__Exercise__:
Your answer should be every line of the records that contains the word "subsection".
++++++
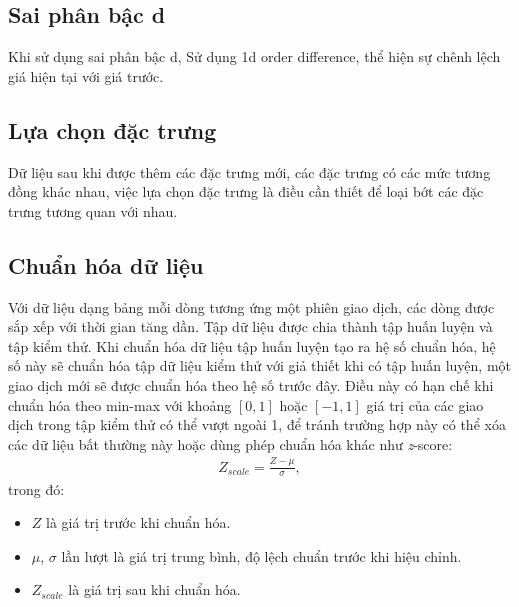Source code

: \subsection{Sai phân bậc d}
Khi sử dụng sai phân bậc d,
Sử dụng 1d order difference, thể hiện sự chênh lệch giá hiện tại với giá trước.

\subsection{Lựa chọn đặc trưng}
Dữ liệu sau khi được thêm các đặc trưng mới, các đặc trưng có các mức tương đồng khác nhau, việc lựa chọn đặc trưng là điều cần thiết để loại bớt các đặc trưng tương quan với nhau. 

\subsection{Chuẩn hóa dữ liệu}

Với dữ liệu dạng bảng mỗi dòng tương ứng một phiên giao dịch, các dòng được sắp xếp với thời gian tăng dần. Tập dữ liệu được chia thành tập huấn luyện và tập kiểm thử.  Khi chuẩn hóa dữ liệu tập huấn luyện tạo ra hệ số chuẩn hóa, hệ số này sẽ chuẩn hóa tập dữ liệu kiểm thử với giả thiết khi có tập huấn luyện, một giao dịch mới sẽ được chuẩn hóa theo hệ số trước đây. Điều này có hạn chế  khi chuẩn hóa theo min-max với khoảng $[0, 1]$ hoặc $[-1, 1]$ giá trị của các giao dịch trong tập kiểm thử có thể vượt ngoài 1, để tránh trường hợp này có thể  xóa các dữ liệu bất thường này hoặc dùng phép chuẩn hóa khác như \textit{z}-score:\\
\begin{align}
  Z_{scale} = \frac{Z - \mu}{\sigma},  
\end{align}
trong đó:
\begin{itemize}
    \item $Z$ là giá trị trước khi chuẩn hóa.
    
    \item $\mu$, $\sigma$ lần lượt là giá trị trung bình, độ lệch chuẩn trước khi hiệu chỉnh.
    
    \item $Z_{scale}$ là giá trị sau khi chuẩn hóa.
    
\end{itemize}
++++++
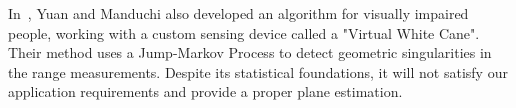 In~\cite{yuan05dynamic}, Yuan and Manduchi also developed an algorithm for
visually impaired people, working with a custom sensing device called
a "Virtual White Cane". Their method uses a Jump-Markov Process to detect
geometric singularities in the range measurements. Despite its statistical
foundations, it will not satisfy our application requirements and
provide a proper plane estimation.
++++++
__Your response__:
: \subsection{Sai phân bậc d}
\subsection{Lựa chọn đặc trưng}
\subsection{Chuẩn hóa dữ liệu}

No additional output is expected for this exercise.